Translate

Senin, 10 Juni 2013

Cerita Sunan Gunung Jati





            SUNAN GUNUNG JATI (1479 M – 1568 M )
Dari sumber-sumber historiografi tradisional dapat dikemukakan ringkasan kisah tentang Sunan Gunung Jati , salah satunya yang banyak diambil dari tulisan Cerita Purwaka Caruban Nagari yang ditulis oleh Pangeran Arya Charbon tahun 1730 M. Beliau menulis berdasarkan tulisan paman beliau yaitu Pangeran Wangsakerta berjudul Negara Kretabhumi.

Dikisahkan Ki Gedeng Sedhang Kasih, sebagai kepala Nagari Surantaka, bawahan Kerajaan Galuh. Ki Gedeng Sedhang Kasih, yang merupakan adik Raja Galuh, Prabu Anggalarang, memiliki puteri bernama Nyai Ambet Kasih. Puterinya ini dinikahkan dengan Raden Pamanah Rasa, putra Prabu Anggalarang.
Sementara itu di Nagari Singapura, tetangga Nagari Surantaka, diadakan sayembara untuk mencari jodoh bagi putri Ki Gedeng Tapa, Mangkubumi Singapura
Ternyata Raden Pamanah Rasalah yang memenangkan sayembara itu, sehingga ia  menikahi sang puteri yang bernama Nyai Subang Larang. Dari perkawinan ini lahirlah tiga orang anak yaitu Raden Walangsungsang, Nyai Lara Santang, dan KIAN Santang (Raja Sangara). 
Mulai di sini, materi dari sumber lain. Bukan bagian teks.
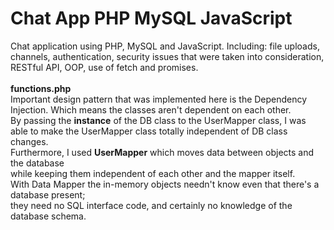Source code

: # Chat App PHP MySQL JavaScript
Chat application using PHP, MySQL and JavaScript.
Including: file uploads, channels, authentication, security issues that were taken into consideration, RESTful API, OOP, use of fetch and promises.<br><br>
<b>functions.php</b><br>
Important design pattern that was implemented here is the Dependency Injection. Which means the classes aren't dependent on each other.<br>
By passing the <b>instance</b> of the DB class to the UserMapper class, I was able to make the UserMapper class totally independent of DB class changes.<br>
Furthermore, I used <b>UserMapper</b> which moves data between objects and the database<br>
while keeping them independent of each other and the mapper itself.<br>
With Data Mapper the in-memory objects needn't know even that there's a database present;<br>
they need no SQL interface code, and certainly no knowledge of the database schema.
Setelah ibunya meninggal, Raden Walangsungsang pergi meninggalkan keraton, disusul kemudian oleh Nyai Lara Santang. Keduanya tinggal di rumah pendeta Budha, Ki Gedeng Danuwarsih yang memiliki seorang puteri cantik bernama Nyai Indang Geulis. Raden Walangsungsang kemudian menikahi puteri pendeta ini dan setelah itu mereka pergi berguru agama Islam kepada Syekh Datuk Kahfi. Raden Walangsungsang diberi nama baru yaitu Ki Samadullah, dan kelak sepulang dari tanah suci diganti nama menjadi Haji Abdullah Iman.  Setelah tamat belajar di pesantren Syekh Datuk Kahfi, Raden Walangsungsang dianjurkan oleh gurunya untuk membuka daerah baru yang diberi nama Tegal Alang-alang atau Kebon Pesisir, di mana tinggal paman Nyai Indang Geulis.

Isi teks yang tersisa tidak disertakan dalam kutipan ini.